11 Section 1910.147(c)(4)(ii) of the LOTO standard requires that LOTO procedures “clearly and specifically outline the scope, purpose, authorization, rules, and techniques to be utilized for the control of hazardous energy.” (emphasis added). The indecisive “recommended/not recommended” language employed in Attachment 4 of MMO-037-15 seems neither particularly “clear” nor “specific,” and that language seems to have been a substantial factor in the chain of events leading to the violation here. However, the Secretary did not cite USPS for violating § 1910.147(c)(4)(ii), and USPS’s conformance to the requirements of that provision of the LOTO standard (which certainly is a performance-oriented provision) is not adjudicated herein.

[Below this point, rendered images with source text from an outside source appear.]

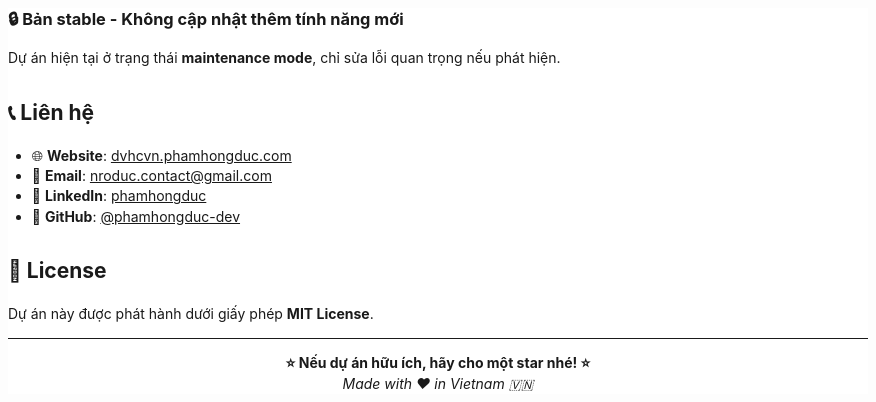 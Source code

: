 ### 🔒 **Bản stable - Không cập nhật thêm tính năng mới**

Dự án hiện tại ở trạng thái **maintenance mode**, chỉ sửa lỗi quan trọng nếu phát hiện.

## 📞 Liên hệ

- 🌐 **Website**: [dvhcvn.phamhongduc.com](https://dvhcvn.phamhongduc.com)
- 📧 **Email**: [nroduc.contact@gmail.com](mailto:nroduc.contact@gmail.com)
- 💼 **LinkedIn**: [phamhongduc](https://linkedin.com/in/phamhongduc)
- 🐙 **GitHub**: [@phamhongduc-dev](https://github.com/phamhongduc-dev)

## 📄 License

Dự án này được phát hành dưới giấy phép **MIT License**.

---

<p align="center">
  <strong>⭐ Nếu dự án hữu ích, hãy cho một star nhé! ⭐</strong><br>
  <em>Made with ❤️ in Vietnam 🇻🇳</em>
</p>
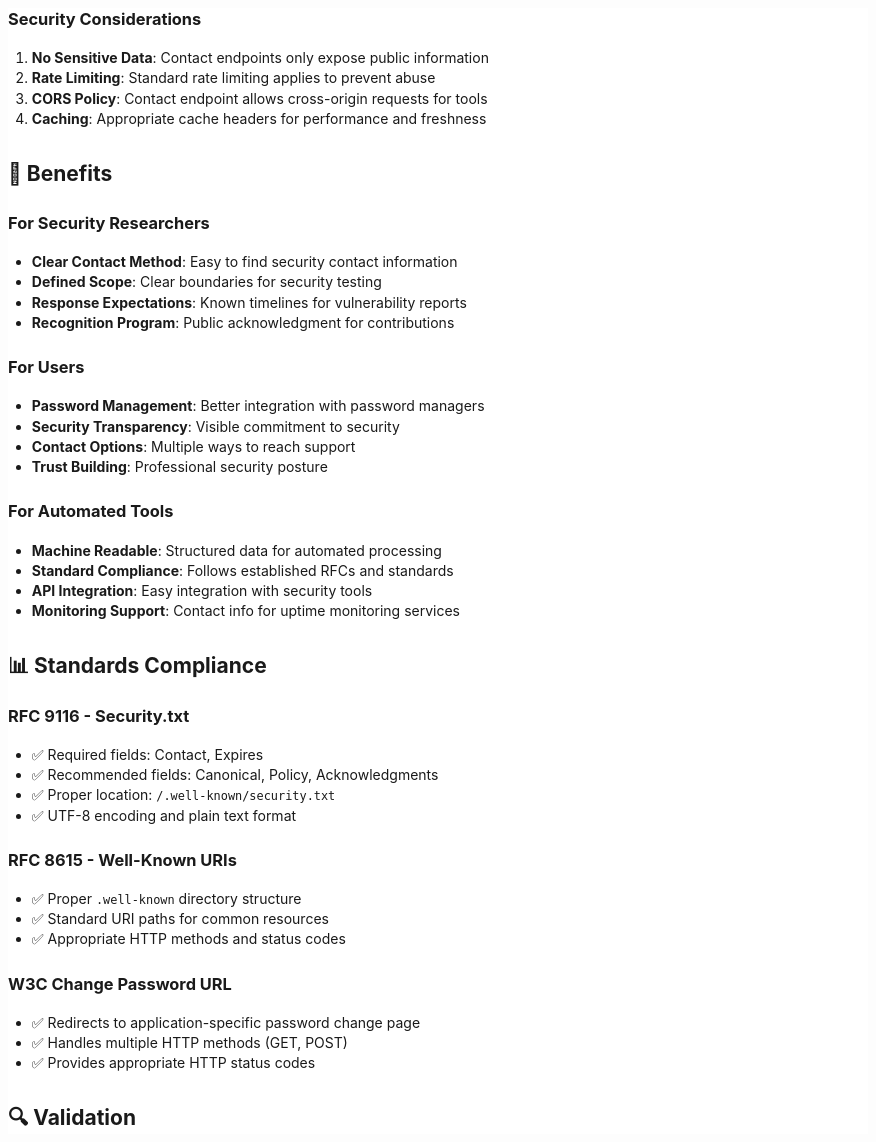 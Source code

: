 ### Security Considerations

1. **No Sensitive Data**: Contact endpoints only expose public information
2. **Rate Limiting**: Standard rate limiting applies to prevent abuse
3. **CORS Policy**: Contact endpoint allows cross-origin requests for tools
4. **Caching**: Appropriate cache headers for performance and freshness

## 🎯 Benefits

### For Security Researchers

- **Clear Contact Method**: Easy to find security contact information
- **Defined Scope**: Clear boundaries for security testing
- **Response Expectations**: Known timelines for vulnerability reports
- **Recognition Program**: Public acknowledgment for contributions

### For Users

- **Password Management**: Better integration with password managers
- **Security Transparency**: Visible commitment to security
- **Contact Options**: Multiple ways to reach support
- **Trust Building**: Professional security posture

### For Automated Tools

- **Machine Readable**: Structured data for automated processing
- **Standard Compliance**: Follows established RFCs and standards
- **API Integration**: Easy integration with security tools
- **Monitoring Support**: Contact info for uptime monitoring services

## 📊 Standards Compliance

### RFC 9116 - Security.txt
- ✅ Required fields: Contact, Expires
- ✅ Recommended fields: Canonical, Policy, Acknowledgments
- ✅ Proper location: `/.well-known/security.txt`
- ✅ UTF-8 encoding and plain text format

### RFC 8615 - Well-Known URIs
- ✅ Proper `.well-known` directory structure
- ✅ Standard URI paths for common resources
- ✅ Appropriate HTTP methods and status codes

### W3C Change Password URL
- ✅ Redirects to application-specific password change page
- ✅ Handles multiple HTTP methods (GET, POST)
- ✅ Provides appropriate HTTP status codes

## 🔍 Validation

12 If the Center’s management had endeavored to develop and implement a local LOTO procedure that permitted locking out an IND-DCC for the repair of an induction lane’s “inside” belt, it should be noted that this decision does not find that any such local procedure would necessarily have conformed to the requirements of the LOTO standard. This decision simply recognizes that it was at least plausible on this record that such a local LOTO procedure might have been appropriately developed and implemented, and that if this had been done before the repair of belt I-3-2, the violation here of USPS not using its established LOTO procedures in the repair would not have been proven. Cf. T. 387-90 (testimony of the OSHA assistant area director that was critical of USPS’s failure to formally develop, implement, and train employees on the LOTO procedure the MPEs were directed to use in the belt repair).